Inactivated vaccines: In this type of vaccine, the infectious agents are killed using different methods, including treatment with formaldehyde, glutaraldehyde, heat, and pH, all of which target the virus protein, or with irradiation that targets the virus genome. It is a safe and less expensive type of vaccine that requires adjuvants.

Limitations: The process of killing the infectious agent may lead to incomplete inactivation and a resulting outbreak of the virus after administration. Besides, destroying the viral epitope causes a poor immune response [17]. Moreover, long-lasting immunity is not present; booster doses are required owing to the destruction of virus replication [16].

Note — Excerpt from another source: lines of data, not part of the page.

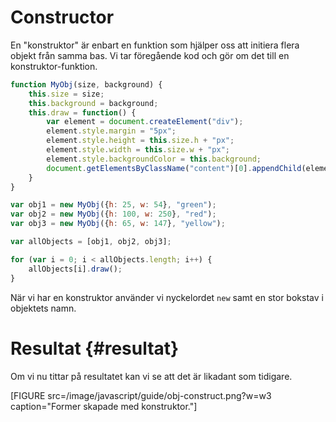 ---
...
Constructor
==================================

En "konstruktor" är enbart en funktion som hjälper oss att initiera flera objekt från samma bas. Vi tar föregående kod och gör om det till en konstruktor-funktion.

```javascript
function MyObj(size, background) {
    this.size = size;
    this.background = background;
    this.draw = function() {
        var element = document.createElement("div");
        element.style.margin = "5px";
        element.style.height = this.size.h + "px";
        element.style.width = this.size.w + "px";
        element.style.backgroundColor = this.background;
        document.getElementsByClassName("content")[0].appendChild(element);
    }
}

var obj1 = new MyObj({h: 25, w: 54}, "green");
var obj2 = new MyObj({h: 100, w: 250}, "red");
var obj3 = new MyObj({h: 65, w: 147}, "yellow");

var allObjects = [obj1, obj2, obj3];

for (var i = 0; i < allObjects.length; i++) {
    allObjects[i].draw();
}
```

När vi har en konstruktor använder vi nyckelordet `new` samt en stor bokstav i objektets namn.



# Resultat {#resultat}

Om vi nu tittar på resultatet kan vi se att det är likadant som tidigare.

[FIGURE src=/image/javascript/guide/obj-construct.png?w=w3 caption="Former skapade med konstruktor."]
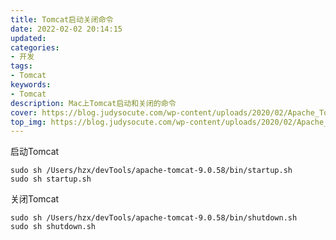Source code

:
 ```yaml
---
title: Tomcat启动关闭命令
date: 2022-02-02 20:14:15
updated:
categories: 
- 开发
tags: 
- Tomcat
keywords:
- Tomcat
description: Mac上Tomcat启动和关闭的命令
cover: https://blog.judysocute.com/wp-content/uploads/2020/02/Apache_Tomcat_Logo.jpg
top_img: https://blog.judysocute.com/wp-content/uploads/2020/02/Apache_Tomcat_Logo.jpg
---
```


启动Tomcat

```shell
sudo sh /Users/hzx/devTools/apache-tomcat-9.0.58/bin/startup.sh
sudo sh startup.sh
```

关闭Tomcat

```shell
sudo sh /Users/hzx/devTools/apache-tomcat-9.0.58/bin/shutdown.sh
sudo sh shutdown.sh
```
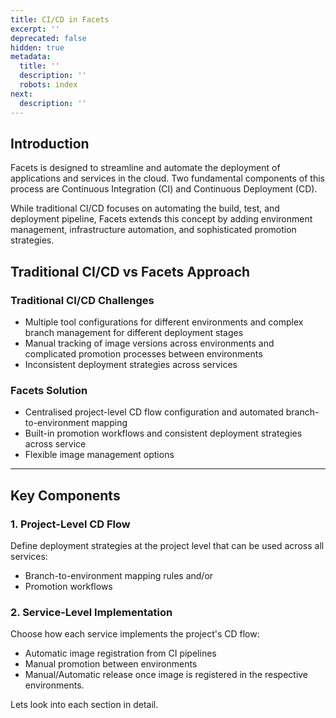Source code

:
 ```yaml
---
title: CI/CD in Facets
excerpt: ''
deprecated: false
hidden: true
metadata:
  title: ''
  description: ''
  robots: index
next:
  description: ''
---
```

## Introduction

Facets is designed to streamline and automate the deployment of applications and services in the cloud. Two fundamental components of this process are Continuous Integration (CI) and Continuous Deployment (CD).

While traditional CI/CD focuses on automating the build, test, and deployment pipeline, Facets extends this concept by adding environment management, infrastructure automation, and sophisticated promotion strategies.

## Traditional CI/CD vs Facets Approach

### Traditional CI/CD Challenges

- Multiple tool configurations for different environments and complex branch management for different deployment stages
- Manual tracking of image versions across environments and complicated promotion processes between environments
- Inconsistent deployment strategies across services

### Facets Solution

- Centralised project-level CD flow configuration and automated branch-to-environment mapping
- Built-in promotion workflows and consistent deployment strategies across service
- Flexible image management options

***

## Key Components

### 1. Project-Level CD Flow

Define deployment strategies at the project level that can be used across all services:

- Branch-to-environment mapping rules and/or
- Promotion workflows

### 2. Service-Level Implementation

Choose how each service implements the project's CD flow:

- Automatic image registration from CI pipelines
- Manual promotion between environments
- Manual/Automatic release once image is registered in the respective environments.

Lets look into each section in detail.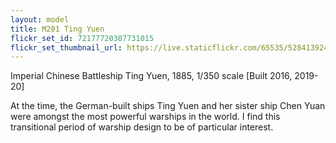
 ```yaml
---
layout: model
title: M201 Ting Yuen
flickr_set_id: 72177720307731015
flickr_set_thumbnail_url: https://live.staticflickr.com/65535/52841392420_2f280e51e0_m.jpg
---
```


Imperial Chinese Battleship Ting Yuen, 1885, 1/350 scale  [Built 2016, 2019-20]

At the time, the German-built ships Ting Yuen and her sister ship Chen Yuan were amongst the most powerful warships in the world. I find this transitional period of warship design to be of particular interest.


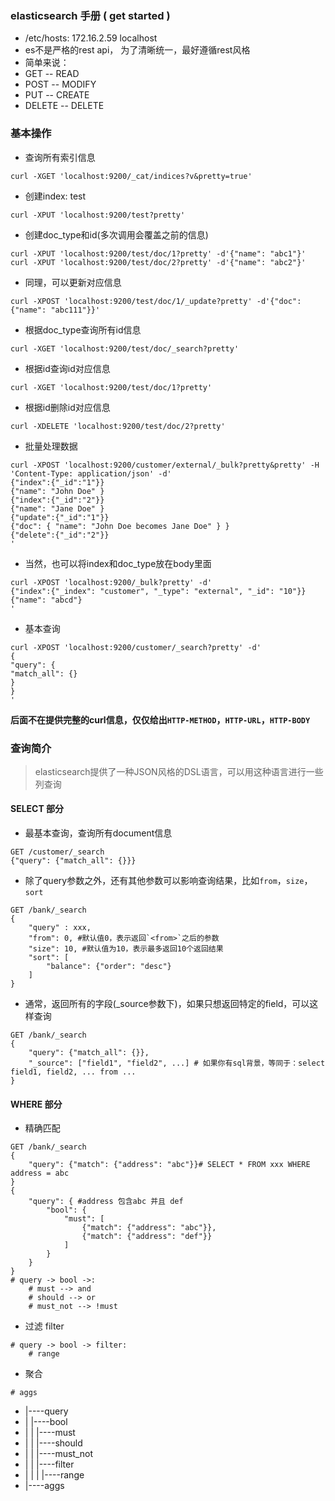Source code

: ### elasticsearch 手册 ( get started )

- /etc/hosts: 172.16.2.59 localhost
- es不是严格的rest api， 为了清晰统一，最好遵循rest风格
- 简单来说：
- GET -- READ
- POST -- MODIFY
- PUT -- CREATE
- DELETE -- DELETE

### 基本操作
- 查询所有索引信息
``` shell
curl -XGET 'localhost:9200/_cat/indices?v&pretty=true'
```

- 创建index: test
``` shell
curl -XPUT 'localhost:9200/test?pretty'
```

- 创建doc_type和id(多次调用会覆盖之前的信息)
``` shell
curl -XPUT 'localhost:9200/test/doc/1?pretty' -d'{"name": "abc1"}'
curl -XPUT 'localhost:9200/test/doc/2?pretty' -d'{"name": "abc2"}'
```

- 同理，可以更新对应信息
``` shell
curl -XPOST 'localhost:9200/test/doc/1/_update?pretty' -d'{"doc": {"name": "abc111"}}'
```

- 根据doc_type查询所有id信息
``` shell
curl -XGET 'localhost:9200/test/doc/_search?pretty'
```

- 根据id查询id对应信息
``` shell
curl -XGET 'localhost:9200/test/doc/1?pretty'
```

- 根据id删除id对应信息
``` shell
curl -XDELETE 'localhost:9200/test/doc/2?pretty'
```


- 批量处理数据
``` shell
curl -XPOST 'localhost:9200/customer/external/_bulk?pretty&pretty' -H 'Content-Type: application/json' -d'
{"index":{"_id":"1"}}
{"name": "John Doe" }
{"index":{"_id":"2"}}
{"name": "Jane Doe" }
{"update":{"_id":"1"}}
{"doc": { "name": "John Doe becomes Jane Doe" } }
{"delete":{"_id":"2"}}
'
```

- 当然，也可以将index和doc_type放在body里面
``` shell
curl -XPOST 'localhost:9200/_bulk?pretty' -d'
{"index":{"_index": "customer", "_type": "external", "_id": "10"}}
{"name": "abcd"}
'
```

- 基本查询
``` shell
curl -XPOST 'localhost:9200/customer/_search?pretty' -d'
{
"query": {
"match_all": {}
}
}
'
```

__后面不在提供完整的curl信息，仅仅给出`HTTP-METHOD`，`HTTP-URL`，`HTTP-BODY`__

### 查询简介

> elasticsearch提供了一种JSON风格的DSL语言，可以用这种语言进行一些列查询

#### SELECT 部分

- 最基本查询，查询所有document信息
``` shell
GET /customer/_search
{"query": {"match_all": {}}}
```

- 除了query参数之外，还有其他参数可以影响查询结果，比如`from`，`size`，`sort`
``` shell
GET /bank/_search
{
	"query" : xxx,
	"from": 0, #默认值0，表示返回`<from>`之后的参数
	"size": 10, #默认值为10，表示最多返回10个返回结果
	"sort": [
		"balance": {"order": "desc"}
	]
}
```

- 通常，返回所有的字段(\_source参数下)，如果只想返回特定的field，可以这样查询
``` shell
GET /bank/_search
{
	"query": {"match_all": {}},
	"_source": ["field1", "field2", ...] # 如果你有sql背景，等同于：select field1, field2, ... from ...
}
```


#### WHERE 部分

- 精确匹配
``` shell
GET /bank/_search
{
	"query": {"match": {"address": "abc"}}# SELECT * FROM xxx WHERE address = abc
}
{
	"query": { #address 包含abc 并且 def
		"bool": {
			"must": [
				{"match": {"address": "abc"}},
				{"match": {"address": "def"}}
			]
		}
	}
}
# query -> bool ->:
	# must --> and
	# should --> or
	# must_not --> !must
```

- 过滤 filter
``` shell
# query -> bool -> filter:
	# range
```

- 聚合
``` shell
# aggs
```

- |----query
- |    |----bool
- |    |    |----must
- |    |    |----should
- |    |    |----must_not
- |    |    |----filter
- |    |    |    |----range
- |----aggs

Toxoid: A toxoid type of vaccine is based on the exotoxins secreted by bacteria; these become the antigenic determinants that are processed to be administered in humans. Toxins of bacteria, such as tetanus and diphtheria, are inactivated using chemical agents like formaldehyde or physical treatment such as heat so that the immune system evolves a response to bacteria’s attacking mechanism that minimizes its virulence.

Limitations: Toxins’ inactivation may destroy their structures and affect vaccine efficacy [18].

Subunit Vaccines: When there is no need for the whole infectious agent to be used, a part of the microorganism is used to produce a subunit vaccine. The part that will be purified from this microorganism could be the surface molecule, the toxin, or a cellular fragment that will act as the antigen. These antigenic parts require adjuvants to act as carriers and help induce the immune response. The T-cells’ response generated against protein antigens and the T-cells’ independent response against polysaccharides will depend upon the type of purified antigen immune response induced [19].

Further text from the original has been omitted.